Edited by Obrillant Damus (State University of Haiti and Quisqueya University) and Nicolas Vonarx (Laval University, Canada), Anthropologie de la médecine créole haïtienne will soon be published by Éditions de L’Harmattan. Other contributors include Frantz Raphaël (physician and president of the Grosame Association, Quebec, Canada), Dr. Johanne Tremblay (University of Montreal, Canada) and Marie Cauli (University of Artois, France). The book includes a preface by Jean Benoist (professor emeritus, University of Montreal).

Description: Is Haitian Creole medicine perceived as a residue of ancient scholarly medicine? Is it doomed to disappear in times of modernity and hypermodernity, in its meeting with the West and its theoretical and practical developments in the field of health and disease?
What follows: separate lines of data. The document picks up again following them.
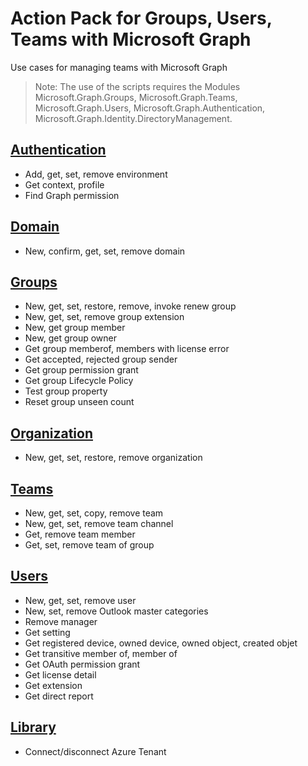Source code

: # Action Pack for Groups, Users, Teams with Microsoft Graph
Use cases for managing teams with Microsoft Graph
> Note: The use of the scripts requires the Modules Microsoft.Graph.Groups, Microsoft.Graph.Teams, Microsoft.Graph.Users, Microsoft.Graph.Authentication, Microsoft.Graph.Identity.DirectoryManagement.

## [Authentication](./Authentication)

+ Add, get, set, remove environment
+ Get context, profile
+ Find Graph permission

## [Domain](./Domain)

+ New, confirm, get, set, remove domain

## [Groups](./Groups)

+ New, get, set, restore, remove, invoke renew group
+ New, get, set, remove group extension
+ New, get group member
+ New, get group owner
+ Get group memberof, members with license error
+ Get accepted, rejected group sender
+ Get group permission grant
+ Get group Lifecycle Policy
+ Test group property
+ Reset group unseen count

## [Organization](./Organization)

+ New, get, set, restore, remove organization

## [Teams](./Teams)

+ New, get, set, copy, remove team
+ New, get, set, remove team channel
+ Get, remove team member
+ Get, set, remove team of group

## [Users](./Users)

+ New, get, set, remove user
+ New, set, remove Outlook master categories
+ Remove manager
+ Get setting
+ Get registered device, owned device, owned object, created objet
+ Get transitive member of, member of
+ Get OAuth permission grant
+ Get license detail
+ Get extension
+ Get direct report

## [Library](./_LIB_)

+ Connect/disconnect Azure Tenant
Haitian Creole medicine is a system of multi-secular care with dimensions at once magical, symbolic, religious, mythological, technical and rational. Transmitted from generation to generation, it plays an important role in the battle against the vulnerability of populations, especially the most modest social strata in urban and rural areas. It is eco-centric to the extent that its practitioners, as part of their health care practice, must take advantage of and sustainably use resources found in nature. Unlike biomedicine, it is a practice of egalitarian care, since it is accessible to all social classes. If the authors of this book have not completely done justice to the complexity of Creole medicine, they have the merit of having presented experts in the field of health in Haiti and have approached the logic, conceptions, and practices present in the family and domestic space of Haitians.